A few weeks ago, the team gathered into one of those tiny Skype conference windows to discuss an important question: Should we launch the current Transloadit version?
The problems we faced at this point were, ordered by importance:
- We were stuck on node v0.1.28
- We had very few unit tests
- The system had some weak spots in the design
However, at the same time we knew the system was capable of amazing things. Some of our alpha testers are using it to upload large videos and produce up to 32 result files from them (watermarks and different thumb sizes) which are then uploaded to S3. That's 100++ internal jobs we're spawning and managing in harmony, all thanks to the awesomeness of node.
So we decided to go ahead and launch at the upcoming JSConf. Up until last week we worked furiously to deliver on that goal. We integrated credit card payments into the website, came up with a great plan & pricing model, and put tons of hours into squeezing the last bugs from the system.

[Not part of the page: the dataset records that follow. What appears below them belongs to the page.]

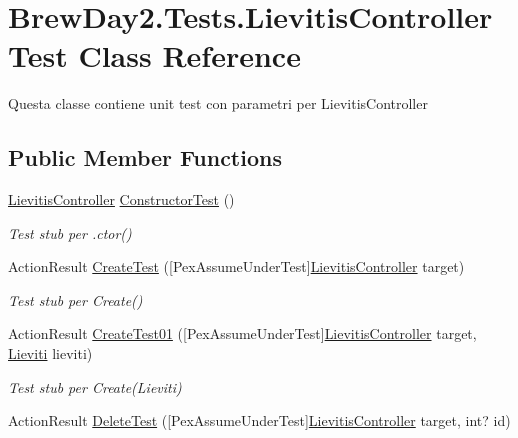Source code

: \hypertarget{class_brew_day2_1_1_tests_1_1_lievitis_controller_test}{}\section{Brew\+Day2.\+Tests.\+Lievitis\+Controller\+Test Class Reference}
\label{class_brew_day2_1_1_tests_1_1_lievitis_controller_test}


Questa classe contiene unit test con parametri per Lievitis\+Controller 


\subsection*{Public Member Functions}
\begin{DoxyCompactItemize}
\item 
\mbox{\hyperlink{class_brew_day2_1_1_controllers_1_1_lievitis_controller}{Lievitis\+Controller}} \mbox{\hyperlink{class_brew_day2_1_1_tests_1_1_lievitis_controller_test_a2f573de26fd7ca2268b9f919d252090d}{Constructor\+Test}} ()
\begin{DoxyCompactList}\small\item\em Test stub per .ctor()\end{DoxyCompactList}\item 
Action\+Result \mbox{\hyperlink{class_brew_day2_1_1_tests_1_1_lievitis_controller_test_a5c9a1a2c52327c3e54759e085441c3fb}{Create\+Test}} (\mbox{[}Pex\+Assume\+Under\+Test\mbox{]}\mbox{\hyperlink{class_brew_day2_1_1_controllers_1_1_lievitis_controller}{Lievitis\+Controller}} target)
\begin{DoxyCompactList}\small\item\em Test stub per Create()\end{DoxyCompactList}\item 
Action\+Result \mbox{\hyperlink{class_brew_day2_1_1_tests_1_1_lievitis_controller_test_a798d479f3f7bbb8305c4e00d00da19ca}{Create\+Test01}} (\mbox{[}Pex\+Assume\+Under\+Test\mbox{]}\mbox{\hyperlink{class_brew_day2_1_1_controllers_1_1_lievitis_controller}{Lievitis\+Controller}} target, \mbox{\hyperlink{class_brew_day2_1_1_models_1_1_lieviti}{Lieviti}} lieviti)
\begin{DoxyCompactList}\small\item\em Test stub per Create(\+Lieviti)\end{DoxyCompactList}\item 
Action\+Result \mbox{\hyperlink{class_brew_day2_1_1_tests_1_1_lievitis_controller_test_ae84fccd200fb39e9e8ebc5a00d72f0fb}{Delete\+Test}} (\mbox{[}Pex\+Assume\+Under\+Test\mbox{]}\mbox{\hyperlink{class_brew_day2_1_1_controllers_1_1_lievitis_controller}{Lievitis\+Controller}} target, int? id)

\end{DoxyCompactItemize}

And then - Bytes hit the fan.
We had noticed our node server dying every ~1-2 weeks, but we attributed that to something we screwed up and didn't think it would become a huge issue. Well, eventually it did. While testing some of the more intense Assemblies mentioned before, we noticed the server dying more frequently. It turns out the old version we are on has some bad issues in the networking code, and the last thing one sees is:
(evcom) recv() Success
And then the server dies. No segfault, no details.
Ouch, 1 year of hard after-hour work going up in flames. Now we could try to put some massive effort into tracking this bug down, maybe even fixing it. But the fact is, that this would be fixing the wrong problem.
The real problem is that we are on an old node version. And the reason for that is that we didn't go by the words of uncle bob:
"Professionalism - did the doctor wash their hands, did you write your tests?"
If we had a good test coverage for our code, upgrading node would not be a big problem. Refactoring some of the design issues within the application, it would not be a big problem.
So we're doing what we should have done from the beginning, rewriting our old version into a new, fully tested one build against the upcoming node 0.2.0. This will take some time, but we can re-use a lot of hard trial-error work we learned from version 1.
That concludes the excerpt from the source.